Dziekuję za życzenia

Olejku żałować nie będę nie ma co ryzykować
gorzej tylko ze w weekend nie byłam u weta bo mi grafik zmienili i musiałam pracować. Wybrać i tak się muszę.
Yoda na łapce ma jakiegoś guzka, nie jest do niczego "przyczepiony" tak jakby to było tuż pod skórą ale sprawdzić trzeba. Moja kochana łysa przylepa. Szczurek do kochania, do oglądania wspólnie filmów, termoforek jak się patrzy

Miki zaczyna tęsknić za towarzystwem i na samotnych wybiegach jest mega uroczy

Jasiek ma się dobrze jak na siebie samego mimo swoich problemów.
Szaman zaczyna zachowywać się jak dziadziuś mimo że ma dopiero 1,5roku...
Robin nadal niechętnie wychodzi z klatki chyba, że na człowieka,
Skaut niczego się nie boi tak jak nigdy się bał, bo w końcu kto jak nie on jeździł sobie na psim grzbiecie i śpi z kotem

Atena moja mała księżniczka nie uznaje klatki i ciągle jakimś sposobem wychodzi, śpi z nami w łóżku mała wiercipięta,
Lana zaczyna ja naśladować... Przeciwieństwo brata (Yoda), wszędzie jej pełno, nie ma na nic czasu, chude takie i małe, mimo prawie 6ciu miesięcy wygląda nadal na 3 maksymalnie 4 ;/ a wcina za dwoje, przebadana pod tym względem.

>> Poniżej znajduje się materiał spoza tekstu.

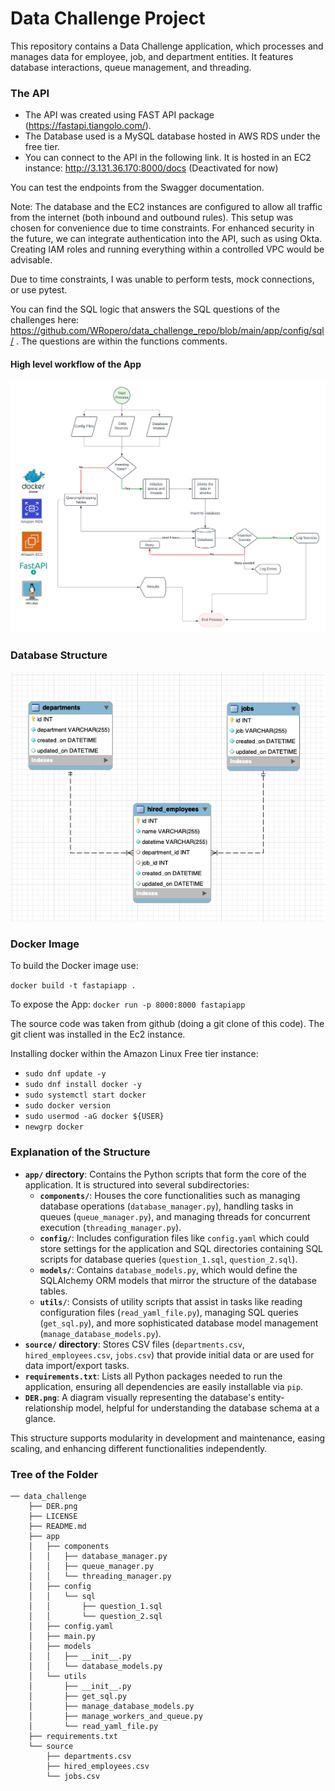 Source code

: # Data Challenge Project

This repository contains a Data Challenge application, which processes and manages data for employee, job, and department entities. It features database interactions, queue management, and threading.

### The API

- The API was created using FAST API package (https://fastapi.tiangolo.com/). 
- The Database used is a MySQL database hosted in AWS RDS under the free tier.
- You can connect to the API in the following link. It is hosted in an EC2 instance: http://3.131.36.170:8000/docs (Deactivated for now)

You can test the endpoints from the Swagger documentation.

Note: The database and the EC2 instances are configured to allow all traffic from the internet (both inbound and outbound rules). This setup was chosen for convenience due to time constraints. For enhanced security in the future, we can integrate authentication into the API, such as using Okta. Creating IAM roles and running everything within a controlled VPC would be advisable.

Due to time constraints, I was unable to perform tests, mock connections, or use pytest.

You can find the SQL logic that answers the SQL questions of the challenges here: https://github.com/WRopero/data_challenge_repo/blob/main/app/config/sql/ . The questions are within the functions comments.

#### High level workflow of the App
![App Fowchart](de_practice.png)


### Database Structure
![Entity Relationship Diagram](DER.png)

### Docker Image

To build the Docker image use:

```docker build -t fastapiapp .```

To expose the App: ```docker run -p 8000:8000 fastapiapp ```

The source code was taken from github (doing a git clone of this code). The git client was installed in the Ec2 instance.

Installing docker within the Amazon Linux Free tier instance:
- `sudo dnf update -y`
- `sudo dnf install docker -y`
- `sudo systemctl start docker`
- `sudo docker version`
- `sudo usermod -aG docker ${USER}`
- `newgrp docker`

### Explanation of the Structure

- **`app/` directory**: Contains the Python scripts that form the core of the application. It is structured into several subdirectories:
  - **`components/`**: Houses the core functionalities such as managing database operations (`database_manager.py`), handling tasks in queues (`queue_manager.py`), and managing threads for concurrent execution (`threading_manager.py`).
  - **`config/`**: Includes configuration files like `config.yaml` which could store settings for the application and SQL directories containing SQL scripts for database queries (`question_1.sql`, `question_2.sql`).
  - **`models/`**: Contains `database_models.py`, which would define the SQLAlchemy ORM models that mirror the structure of the database tables.
  - **`utils/`**: Consists of utility scripts that assist in tasks like reading configuration files (`read_yaml_file.py`), managing SQL queries (`get_sql.py`), and more sophisticated database model management (`manage_database_models.py`).
- **`source/` directory**: Stores CSV files (`departments.csv`, `hired_employees.csv`, `jobs.csv`) that provide initial data or are used for data import/export tasks.
- **`requirements.txt`**: Lists all Python packages needed to run the application, ensuring all dependencies are easily installable via `pip`.
- **`DER.png`**: A diagram visually representing the database's entity-relationship model, helpful for understanding the database schema at a glance.

This structure supports modularity in development and maintenance, easing scaling, and enhancing different functionalities independently.

### Tree of the Folder
```
── data_challenge
    ├── DER.png
    ├── LICENSE
    ├── README.md
    ├── app
    │   ├── components
    │   │   ├── database_manager.py
    │   │   ├── queue_manager.py
    │   │   └── threading_manager.py
    │   ├── config
    │   │   └── sql
    │   │       ├── question_1.sql
    │   │       └── question_2.sql
    │   ├── config.yaml
    │   ├── main.py
    │   ├── models
    │   │   ├── __init__.py
    │   │   └── database_models.py
    │   └── utils
    │       ├── __init__.py
    │       ├── get_sql.py
    │       ├── manage_database_models.py
    │       ├── manage_workers_and_queue.py
    │       └── read_yaml_file.py
    ├── requirements.txt
    └── source
        ├── departments.csv
        ├── hired_employees.csv
        └── jobs.csv
```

Pani doktor stawia na szybki metabolizm, pod ciągłą obserwacją.
Luna piłuje kraty z upartością starego osła, zaciąga co się da na najwyższy koszyk i tam śpi w przerwach w piłowaniu. Oczywiście przerwa jest dzień "praca" w nocy... ech
Bajeczka rozdaje buziaki na prawo i lewo, od tej słodyczy dupka jej nieźle przytyła... obecnie na małej diecie odchudzającej.
Pixi jest kochaną szczurą której wszystko pasuje póki ma co jeść, gdzie spać i czasami człowieka na własność lecz tylko wtedy gdy ona chce, na siłę NIC NIE WOLO, co z tego, że ja chce ją przytulić jak ona nie chce. NIE i już, czekaj aż jej się zachce
Ot czyli u nas wszystko prawie dobrze

Z łączeniem muszę czekać aż sprawa łapki Yody się wyjaśni, mam nadzieje że to nic poważnego.